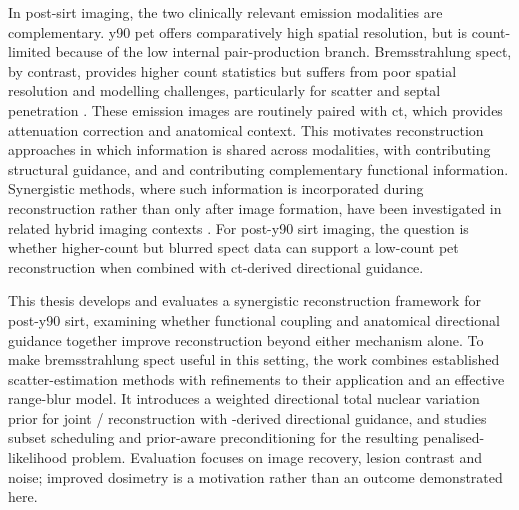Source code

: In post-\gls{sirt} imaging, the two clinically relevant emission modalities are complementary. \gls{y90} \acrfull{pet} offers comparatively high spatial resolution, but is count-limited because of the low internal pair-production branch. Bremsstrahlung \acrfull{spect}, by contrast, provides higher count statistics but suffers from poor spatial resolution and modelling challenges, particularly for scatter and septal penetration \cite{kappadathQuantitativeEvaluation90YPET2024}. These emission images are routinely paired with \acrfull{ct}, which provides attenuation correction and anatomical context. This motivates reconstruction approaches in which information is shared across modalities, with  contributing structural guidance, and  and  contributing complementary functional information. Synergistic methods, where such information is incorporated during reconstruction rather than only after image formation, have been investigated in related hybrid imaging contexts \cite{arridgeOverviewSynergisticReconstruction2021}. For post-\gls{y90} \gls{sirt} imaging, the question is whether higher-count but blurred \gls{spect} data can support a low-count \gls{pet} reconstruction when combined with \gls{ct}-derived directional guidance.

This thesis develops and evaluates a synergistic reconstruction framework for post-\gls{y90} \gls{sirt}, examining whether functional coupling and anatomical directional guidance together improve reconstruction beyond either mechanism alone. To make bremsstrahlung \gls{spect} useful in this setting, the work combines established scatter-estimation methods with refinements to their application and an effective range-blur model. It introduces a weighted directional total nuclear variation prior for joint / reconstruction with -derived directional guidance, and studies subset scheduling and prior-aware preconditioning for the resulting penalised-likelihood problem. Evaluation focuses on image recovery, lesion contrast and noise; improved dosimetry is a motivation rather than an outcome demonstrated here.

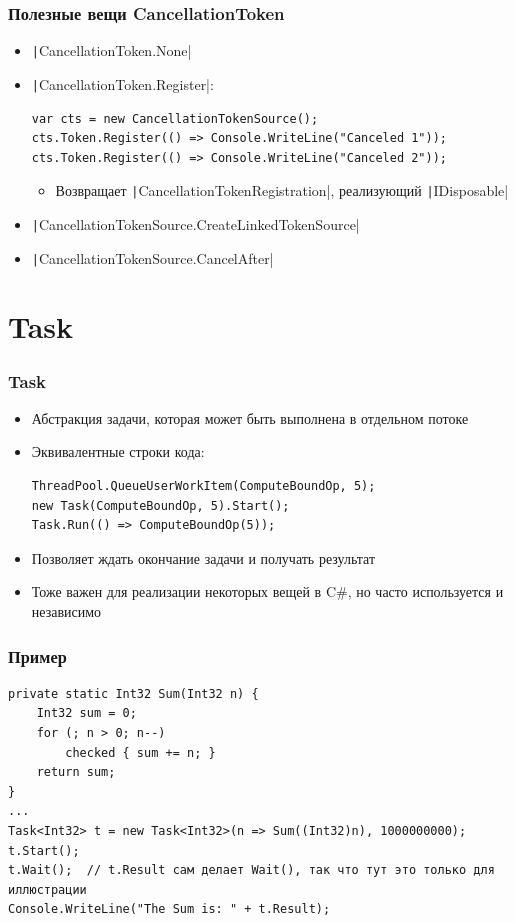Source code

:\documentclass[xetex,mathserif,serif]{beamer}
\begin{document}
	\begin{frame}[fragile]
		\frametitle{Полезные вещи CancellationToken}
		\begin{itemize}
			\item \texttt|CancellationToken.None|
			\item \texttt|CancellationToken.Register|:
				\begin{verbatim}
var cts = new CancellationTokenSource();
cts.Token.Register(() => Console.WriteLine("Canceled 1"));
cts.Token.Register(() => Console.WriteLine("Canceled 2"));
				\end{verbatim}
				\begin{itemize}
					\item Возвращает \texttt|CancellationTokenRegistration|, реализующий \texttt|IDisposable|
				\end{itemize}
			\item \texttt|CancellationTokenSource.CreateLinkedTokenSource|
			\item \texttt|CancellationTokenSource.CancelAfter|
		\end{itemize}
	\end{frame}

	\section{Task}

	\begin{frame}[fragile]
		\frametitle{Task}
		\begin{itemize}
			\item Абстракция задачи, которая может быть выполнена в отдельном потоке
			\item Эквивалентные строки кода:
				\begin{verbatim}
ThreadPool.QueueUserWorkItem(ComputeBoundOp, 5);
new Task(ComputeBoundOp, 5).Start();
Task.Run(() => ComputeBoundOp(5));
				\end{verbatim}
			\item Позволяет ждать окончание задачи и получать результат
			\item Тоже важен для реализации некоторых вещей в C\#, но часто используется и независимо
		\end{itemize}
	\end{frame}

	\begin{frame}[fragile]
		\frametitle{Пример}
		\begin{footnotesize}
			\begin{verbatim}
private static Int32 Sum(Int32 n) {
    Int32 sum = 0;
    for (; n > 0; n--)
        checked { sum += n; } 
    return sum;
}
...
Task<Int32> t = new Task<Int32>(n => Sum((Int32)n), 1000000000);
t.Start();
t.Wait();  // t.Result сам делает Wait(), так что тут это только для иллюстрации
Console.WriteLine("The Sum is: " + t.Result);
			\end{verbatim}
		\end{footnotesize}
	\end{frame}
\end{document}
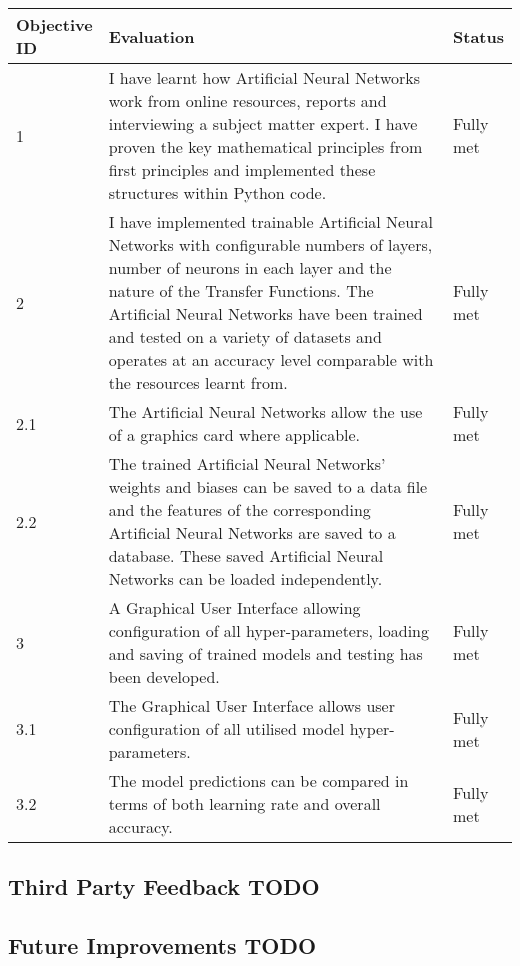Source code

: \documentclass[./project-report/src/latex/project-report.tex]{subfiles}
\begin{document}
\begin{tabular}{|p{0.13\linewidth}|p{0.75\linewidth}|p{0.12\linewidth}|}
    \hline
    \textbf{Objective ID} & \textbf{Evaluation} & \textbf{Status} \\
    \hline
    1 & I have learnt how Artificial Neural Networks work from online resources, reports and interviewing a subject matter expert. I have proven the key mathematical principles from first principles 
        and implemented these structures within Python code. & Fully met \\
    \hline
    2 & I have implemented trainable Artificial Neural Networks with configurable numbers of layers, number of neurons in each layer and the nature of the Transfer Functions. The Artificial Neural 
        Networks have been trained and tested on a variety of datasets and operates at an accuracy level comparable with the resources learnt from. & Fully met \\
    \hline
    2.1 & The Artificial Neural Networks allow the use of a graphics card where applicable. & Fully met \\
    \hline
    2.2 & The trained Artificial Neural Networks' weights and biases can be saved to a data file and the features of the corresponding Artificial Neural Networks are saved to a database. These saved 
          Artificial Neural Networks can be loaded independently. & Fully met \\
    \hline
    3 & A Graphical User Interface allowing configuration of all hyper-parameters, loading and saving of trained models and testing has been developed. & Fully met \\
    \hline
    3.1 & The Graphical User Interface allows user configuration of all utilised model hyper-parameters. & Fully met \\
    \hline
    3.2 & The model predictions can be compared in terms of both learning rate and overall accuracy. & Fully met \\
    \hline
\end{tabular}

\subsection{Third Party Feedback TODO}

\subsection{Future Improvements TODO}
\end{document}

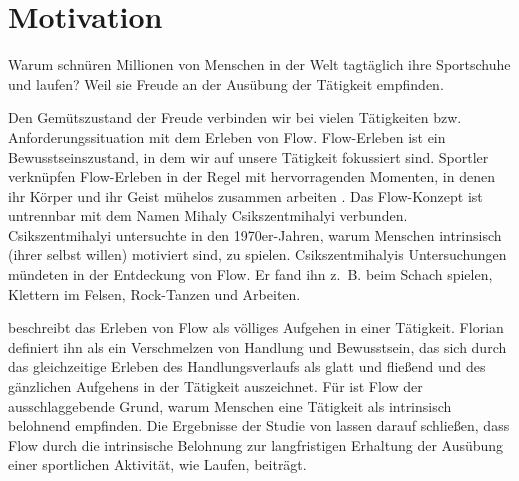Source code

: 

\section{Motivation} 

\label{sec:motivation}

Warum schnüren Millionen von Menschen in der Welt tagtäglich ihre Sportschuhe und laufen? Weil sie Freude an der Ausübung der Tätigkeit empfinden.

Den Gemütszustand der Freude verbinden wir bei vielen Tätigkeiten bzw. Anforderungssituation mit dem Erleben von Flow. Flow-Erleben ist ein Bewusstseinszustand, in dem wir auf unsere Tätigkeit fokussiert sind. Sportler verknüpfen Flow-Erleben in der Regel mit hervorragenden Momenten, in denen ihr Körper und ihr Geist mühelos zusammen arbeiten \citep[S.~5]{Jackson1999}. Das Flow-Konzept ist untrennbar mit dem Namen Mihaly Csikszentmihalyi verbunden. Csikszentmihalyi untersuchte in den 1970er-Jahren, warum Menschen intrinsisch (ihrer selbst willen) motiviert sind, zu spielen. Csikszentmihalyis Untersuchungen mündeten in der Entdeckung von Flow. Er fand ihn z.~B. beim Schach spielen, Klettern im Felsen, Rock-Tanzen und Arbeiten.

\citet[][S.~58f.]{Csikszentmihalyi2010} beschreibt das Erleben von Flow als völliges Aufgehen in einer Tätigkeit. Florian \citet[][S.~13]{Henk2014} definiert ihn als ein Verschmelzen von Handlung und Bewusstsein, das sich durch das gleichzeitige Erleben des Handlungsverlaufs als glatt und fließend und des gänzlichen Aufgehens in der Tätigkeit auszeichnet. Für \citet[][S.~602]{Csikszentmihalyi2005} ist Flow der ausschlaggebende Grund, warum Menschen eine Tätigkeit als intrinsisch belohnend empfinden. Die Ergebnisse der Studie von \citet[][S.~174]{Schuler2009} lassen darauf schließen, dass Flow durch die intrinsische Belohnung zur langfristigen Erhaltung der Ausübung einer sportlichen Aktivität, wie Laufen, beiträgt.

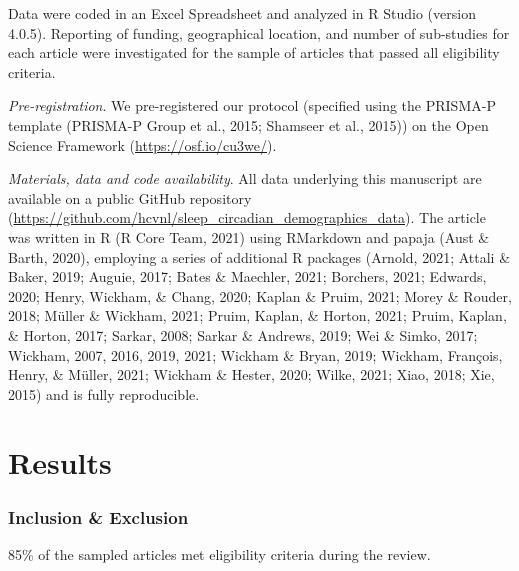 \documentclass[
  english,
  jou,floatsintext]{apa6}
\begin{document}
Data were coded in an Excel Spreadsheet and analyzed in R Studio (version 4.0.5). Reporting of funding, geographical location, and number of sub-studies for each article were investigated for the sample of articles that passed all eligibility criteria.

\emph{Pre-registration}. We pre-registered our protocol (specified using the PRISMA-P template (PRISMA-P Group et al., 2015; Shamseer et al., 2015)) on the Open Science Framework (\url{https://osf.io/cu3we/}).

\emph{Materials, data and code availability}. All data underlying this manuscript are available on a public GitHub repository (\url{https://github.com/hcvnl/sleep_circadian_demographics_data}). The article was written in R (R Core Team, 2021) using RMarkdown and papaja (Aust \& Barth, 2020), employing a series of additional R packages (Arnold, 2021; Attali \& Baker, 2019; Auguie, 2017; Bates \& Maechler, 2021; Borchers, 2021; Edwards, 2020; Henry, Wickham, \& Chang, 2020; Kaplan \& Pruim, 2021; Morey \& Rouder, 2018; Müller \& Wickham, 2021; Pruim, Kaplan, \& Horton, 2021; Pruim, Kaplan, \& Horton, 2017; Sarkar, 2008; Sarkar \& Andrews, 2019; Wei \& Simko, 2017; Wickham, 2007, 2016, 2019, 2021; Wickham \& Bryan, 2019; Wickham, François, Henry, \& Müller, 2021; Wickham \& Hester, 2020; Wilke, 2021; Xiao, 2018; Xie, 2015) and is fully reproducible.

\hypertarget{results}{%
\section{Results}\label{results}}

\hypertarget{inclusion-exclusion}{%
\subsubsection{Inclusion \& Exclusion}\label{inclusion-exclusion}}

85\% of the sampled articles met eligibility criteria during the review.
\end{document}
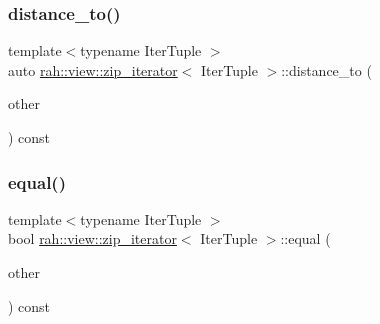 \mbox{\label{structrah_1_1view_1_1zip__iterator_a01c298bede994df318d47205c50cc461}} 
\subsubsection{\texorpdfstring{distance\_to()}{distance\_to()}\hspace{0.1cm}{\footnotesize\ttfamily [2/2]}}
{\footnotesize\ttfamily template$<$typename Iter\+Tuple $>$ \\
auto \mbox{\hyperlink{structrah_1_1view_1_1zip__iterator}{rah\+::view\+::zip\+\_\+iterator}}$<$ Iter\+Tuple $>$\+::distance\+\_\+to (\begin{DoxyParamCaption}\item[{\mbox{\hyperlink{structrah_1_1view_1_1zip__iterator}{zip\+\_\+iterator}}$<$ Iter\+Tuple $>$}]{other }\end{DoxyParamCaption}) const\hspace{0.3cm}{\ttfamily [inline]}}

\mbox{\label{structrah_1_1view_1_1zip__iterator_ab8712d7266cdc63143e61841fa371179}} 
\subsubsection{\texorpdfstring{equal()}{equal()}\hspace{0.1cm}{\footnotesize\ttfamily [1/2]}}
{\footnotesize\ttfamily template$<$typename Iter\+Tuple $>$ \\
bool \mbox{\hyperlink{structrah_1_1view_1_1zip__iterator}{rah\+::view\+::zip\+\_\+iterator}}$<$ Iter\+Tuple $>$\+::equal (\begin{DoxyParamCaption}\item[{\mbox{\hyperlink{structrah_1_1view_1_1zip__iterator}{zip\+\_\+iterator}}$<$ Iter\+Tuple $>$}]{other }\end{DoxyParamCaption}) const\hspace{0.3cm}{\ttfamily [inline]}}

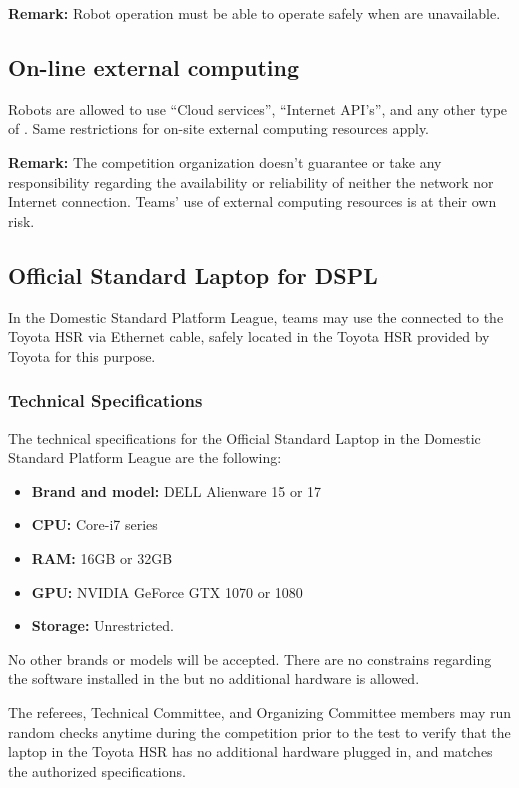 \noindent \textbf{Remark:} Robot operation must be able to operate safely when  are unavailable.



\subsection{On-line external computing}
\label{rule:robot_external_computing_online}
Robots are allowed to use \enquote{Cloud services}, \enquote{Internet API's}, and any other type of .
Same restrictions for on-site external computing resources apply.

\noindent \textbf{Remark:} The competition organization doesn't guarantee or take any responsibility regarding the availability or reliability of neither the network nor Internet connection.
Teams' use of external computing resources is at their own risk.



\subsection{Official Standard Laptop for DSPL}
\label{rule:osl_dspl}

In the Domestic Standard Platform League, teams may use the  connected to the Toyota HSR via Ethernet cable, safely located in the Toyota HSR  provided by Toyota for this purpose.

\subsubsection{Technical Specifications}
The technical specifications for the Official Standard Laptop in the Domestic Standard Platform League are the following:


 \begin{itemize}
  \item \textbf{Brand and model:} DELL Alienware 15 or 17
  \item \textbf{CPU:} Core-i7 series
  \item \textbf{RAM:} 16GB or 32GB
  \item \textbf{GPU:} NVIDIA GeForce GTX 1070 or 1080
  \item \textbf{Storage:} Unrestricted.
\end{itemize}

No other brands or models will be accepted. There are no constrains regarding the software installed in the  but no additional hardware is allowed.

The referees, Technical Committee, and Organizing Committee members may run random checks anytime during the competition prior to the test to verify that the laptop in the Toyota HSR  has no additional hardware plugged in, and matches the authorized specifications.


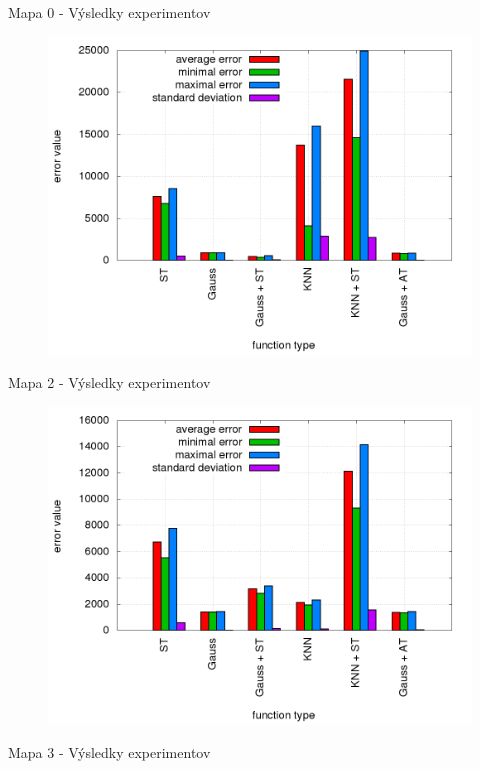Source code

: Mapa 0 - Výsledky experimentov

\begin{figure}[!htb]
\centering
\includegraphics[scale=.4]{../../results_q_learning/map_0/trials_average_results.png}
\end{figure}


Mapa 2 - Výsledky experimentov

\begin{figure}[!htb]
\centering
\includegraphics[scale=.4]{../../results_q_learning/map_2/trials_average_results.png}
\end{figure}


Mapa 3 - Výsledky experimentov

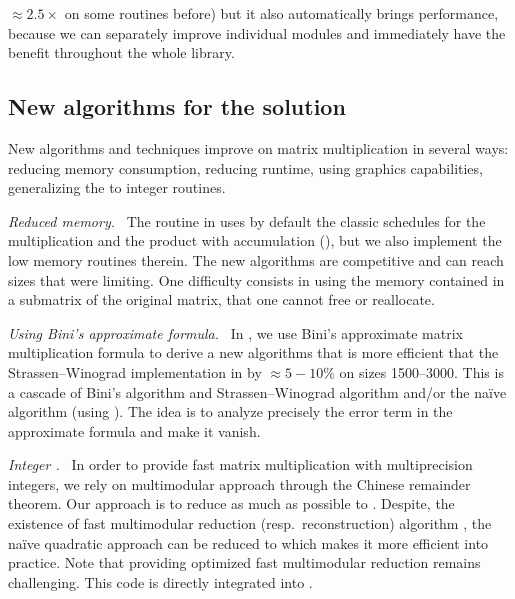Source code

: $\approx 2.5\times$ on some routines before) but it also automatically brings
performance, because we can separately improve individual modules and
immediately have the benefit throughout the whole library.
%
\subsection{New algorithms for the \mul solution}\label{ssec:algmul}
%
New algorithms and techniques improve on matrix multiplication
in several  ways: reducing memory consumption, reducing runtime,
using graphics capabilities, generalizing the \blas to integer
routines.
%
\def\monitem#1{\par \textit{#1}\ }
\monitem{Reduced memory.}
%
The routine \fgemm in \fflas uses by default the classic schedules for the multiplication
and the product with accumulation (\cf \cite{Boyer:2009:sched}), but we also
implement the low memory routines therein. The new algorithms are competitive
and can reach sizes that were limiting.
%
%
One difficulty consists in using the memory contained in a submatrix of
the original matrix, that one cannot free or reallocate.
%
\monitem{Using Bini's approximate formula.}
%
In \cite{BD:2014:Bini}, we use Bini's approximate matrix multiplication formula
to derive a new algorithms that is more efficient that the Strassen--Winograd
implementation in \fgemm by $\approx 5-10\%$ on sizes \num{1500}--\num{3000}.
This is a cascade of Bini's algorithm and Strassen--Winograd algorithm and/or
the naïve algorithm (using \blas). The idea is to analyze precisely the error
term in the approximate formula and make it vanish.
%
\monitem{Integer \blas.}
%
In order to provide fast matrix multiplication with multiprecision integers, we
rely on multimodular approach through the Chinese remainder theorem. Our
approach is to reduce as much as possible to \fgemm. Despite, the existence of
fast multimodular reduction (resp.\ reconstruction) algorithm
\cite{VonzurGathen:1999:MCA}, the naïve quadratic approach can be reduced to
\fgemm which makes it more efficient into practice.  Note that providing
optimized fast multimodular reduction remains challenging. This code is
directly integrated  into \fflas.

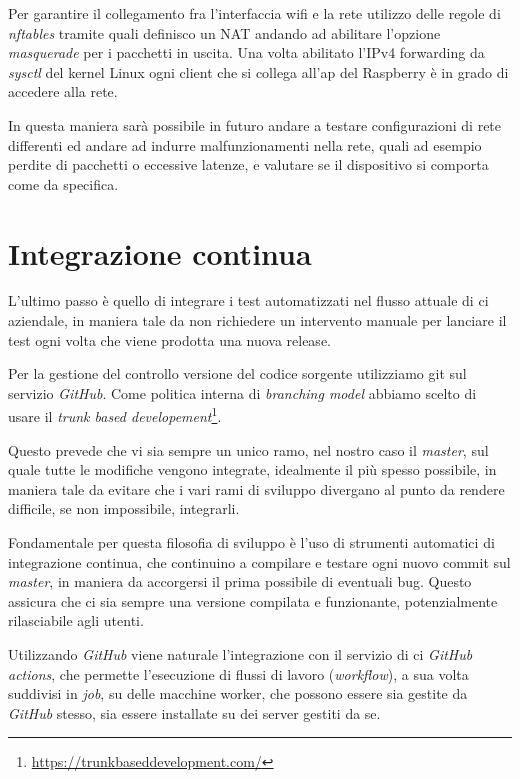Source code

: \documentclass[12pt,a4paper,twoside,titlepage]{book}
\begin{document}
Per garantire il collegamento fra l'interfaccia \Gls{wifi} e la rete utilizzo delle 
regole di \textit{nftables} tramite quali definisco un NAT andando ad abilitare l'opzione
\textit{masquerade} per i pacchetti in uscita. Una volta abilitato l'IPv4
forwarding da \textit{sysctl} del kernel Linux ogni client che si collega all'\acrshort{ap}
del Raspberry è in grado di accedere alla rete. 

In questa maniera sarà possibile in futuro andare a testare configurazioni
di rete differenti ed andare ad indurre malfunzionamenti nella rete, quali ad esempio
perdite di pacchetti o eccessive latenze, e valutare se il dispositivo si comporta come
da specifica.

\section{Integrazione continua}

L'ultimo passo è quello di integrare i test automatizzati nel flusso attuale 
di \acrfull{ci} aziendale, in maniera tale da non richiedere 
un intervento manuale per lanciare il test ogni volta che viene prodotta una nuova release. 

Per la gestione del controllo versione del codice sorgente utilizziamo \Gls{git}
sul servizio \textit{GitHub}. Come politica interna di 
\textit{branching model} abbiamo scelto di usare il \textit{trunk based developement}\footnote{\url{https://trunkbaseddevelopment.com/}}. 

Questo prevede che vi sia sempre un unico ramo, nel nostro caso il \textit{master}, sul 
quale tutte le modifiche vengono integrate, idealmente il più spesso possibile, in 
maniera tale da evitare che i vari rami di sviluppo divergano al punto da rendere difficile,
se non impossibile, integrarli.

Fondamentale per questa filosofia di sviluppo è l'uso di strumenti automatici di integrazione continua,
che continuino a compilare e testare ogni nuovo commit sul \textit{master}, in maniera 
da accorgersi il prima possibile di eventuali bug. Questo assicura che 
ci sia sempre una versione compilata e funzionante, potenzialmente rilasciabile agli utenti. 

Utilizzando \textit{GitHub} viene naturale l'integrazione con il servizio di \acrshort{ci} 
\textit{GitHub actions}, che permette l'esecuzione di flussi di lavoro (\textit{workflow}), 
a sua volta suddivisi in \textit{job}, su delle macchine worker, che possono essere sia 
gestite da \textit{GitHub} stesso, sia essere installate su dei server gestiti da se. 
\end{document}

--*--

▸ Your instructions
Only the lines from the top of the data through the line with "imaging, the two" should be quoted, exactly and with both ends kept; skip the pictures.

▸ Written solution
Source code

: In post-\gls{sirt} imaging, the two clinically relevant emission modalities are complementary. \gls{y90} \acrfull{pet} offers comparatively high spatial resolution, but is count-limited because of the low internal pair-production branch. Bremsstrahlung \acrfull{spect}, by contrast, provides higher count statistics but suffers from poor spatial resolution and modelling challenges, particularly for scatter and septal penetration \cite{kappadathQuantitativeEvaluation90YPET2024}. These emission images are routinely paired with \acrfull{ct}, which provides attenuation correction and anatomical context. This motivates reconstruction approaches in which information is shared across modalities, with  contributing structural guidance, and  and  contributing complementary functional information. Synergistic methods, where such information is incorporated during reconstruction rather than only after image formation, have been investigated in related hybrid imaging contexts \cite{arridgeOverviewSynergisticReconstruction2021}. For post-\gls{y90} \gls{sirt} imaging, the question is whether higher-count but blurred \gls{spect} data can support a low-count \gls{pet} reconstruction when combined with \gls{ct}-derived directional guidance.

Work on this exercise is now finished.